Google Unveils TPU 8t and 8i: Two Chips Built for the Agentic Era
Google split its eighth-generation TPU into a training giant and an inference workhorse, paired with a 134,000-chip Virgo Network fabric aimed squarely at agentic AI.
Google used Cloud Next 2026 to take the wraps off its eighth-generation TPU, and for the first time the company is splitting its custom AI silicon into two distinct chips: TPU 8t for training and TPU 8i for inference. Both were co-designed with Google DeepMind specifically for agentic workloads that demand iterative reasoning, multi-step workflows, and continuous learning loops.

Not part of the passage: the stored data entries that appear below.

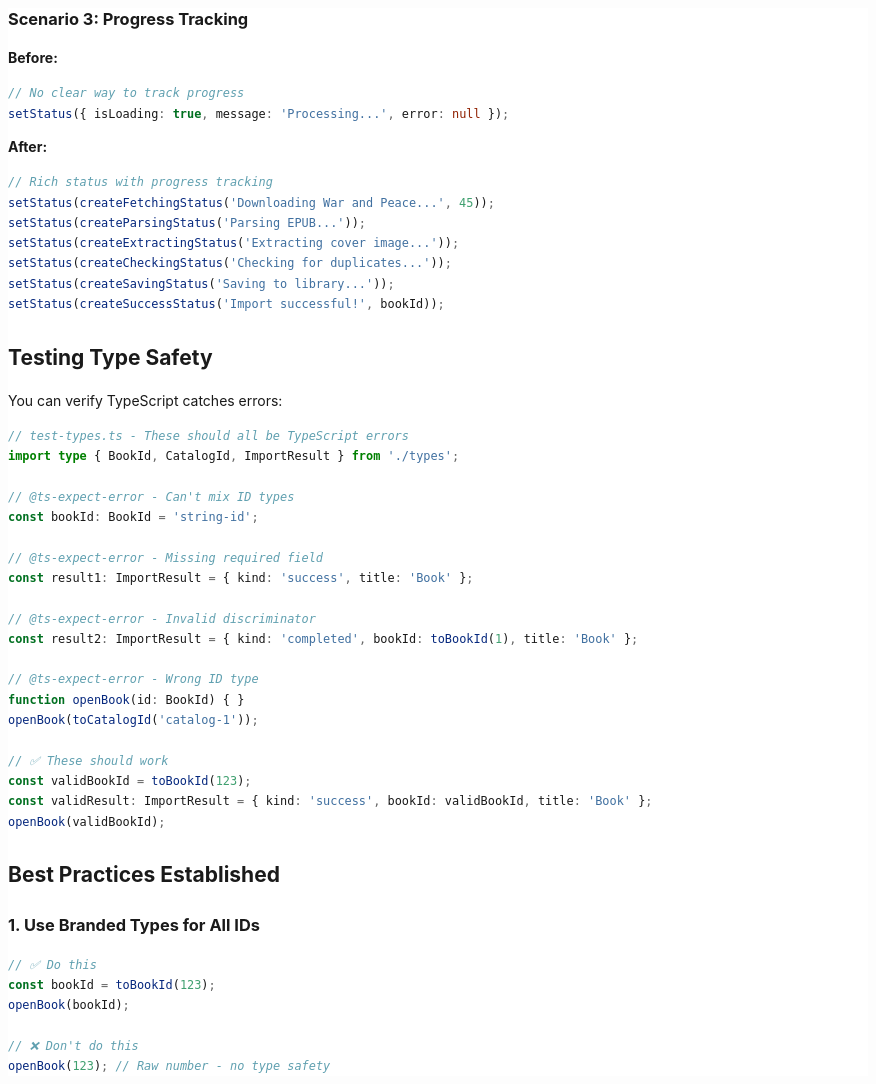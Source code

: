 ### Scenario 3: Progress Tracking

**Before:**
```typescript
// No clear way to track progress
setStatus({ isLoading: true, message: 'Processing...', error: null });
```

**After:**
```typescript
// Rich status with progress tracking
setStatus(createFetchingStatus('Downloading War and Peace...', 45));
setStatus(createParsingStatus('Parsing EPUB...'));
setStatus(createExtractingStatus('Extracting cover image...'));
setStatus(createCheckingStatus('Checking for duplicates...'));
setStatus(createSavingStatus('Saving to library...'));
setStatus(createSuccessStatus('Import successful!', bookId));
```

## Testing Type Safety

You can verify TypeScript catches errors:

```typescript
// test-types.ts - These should all be TypeScript errors
import type { BookId, CatalogId, ImportResult } from './types';

// @ts-expect-error - Can't mix ID types
const bookId: BookId = 'string-id';

// @ts-expect-error - Missing required field
const result1: ImportResult = { kind: 'success', title: 'Book' };

// @ts-expect-error - Invalid discriminator
const result2: ImportResult = { kind: 'completed', bookId: toBookId(1), title: 'Book' };

// @ts-expect-error - Wrong ID type
function openBook(id: BookId) { }
openBook(toCatalogId('catalog-1'));

// ✅ These should work
const validBookId = toBookId(123);
const validResult: ImportResult = { kind: 'success', bookId: validBookId, title: 'Book' };
openBook(validBookId);
```

## Best Practices Established

### 1. Use Branded Types for All IDs

```typescript
// ✅ Do this
const bookId = toBookId(123);
openBook(bookId);

// ❌ Don't do this
openBook(123); // Raw number - no type safety
```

TPU 8t is the new training monster. A single superpod scales to 9,600 chips connected by doubled interchip bandwidth, exposing 2 petabytes of shared high-bandwidth memory and 121 ExaFlops of compute. Google says it delivers nearly 3x the per-pod performance of the prior Ironwood generation while sustaining over 97% goodput, and the architecture supports near-linear scaling all the way up to one million chips for frontier-model training runs.
TPU 8i is tuned for low latency and cost. The chip ships with 288 GB of high-bandwidth memory and 384 MB of on-chip SRAM, enough to host larger key-value caches entirely on silicon. A new Boardfly topology cuts the maximum network diameter by more than 50%, doubled interconnect bandwidth lifts ICI throughput to 19.2 Tb/s, and a dedicated Collectives Acceleration Engine slashes on-chip latency by up to 5x. The headline number for cloud customers: 80% better performance per dollar than the previous generation, which Google says lets buyers serve nearly twice the customer volume at the same cost.
Both chips slot into Virgo Network, a new megascale data center fabric that knits up to 134,000 TPU 8t accelerators (or NVIDIA Vera Rubin NVL72 systems) into one supercomputer with up to 47 petabits per second of non-blocking bisectional bandwidth. The host complex moves to Google’s custom Axion Arm-based CPUs, fourth-generation liquid cooling sustains the higher densities, and customers get bare-metal access without a hypervisor in the path.
Software support arrives day one for JAX, MaxText, PyTorch, SGLang, and vLLM, with Google open-sourcing a Tunix reinforcement-learning stack. Citadel Securities is already named as an evaluation customer, and general availability is slated for later in 2026 — putting Google in direct competition with NVIDIA’s Vera Rubin roadmap as the agentic-AI buildout accelerates.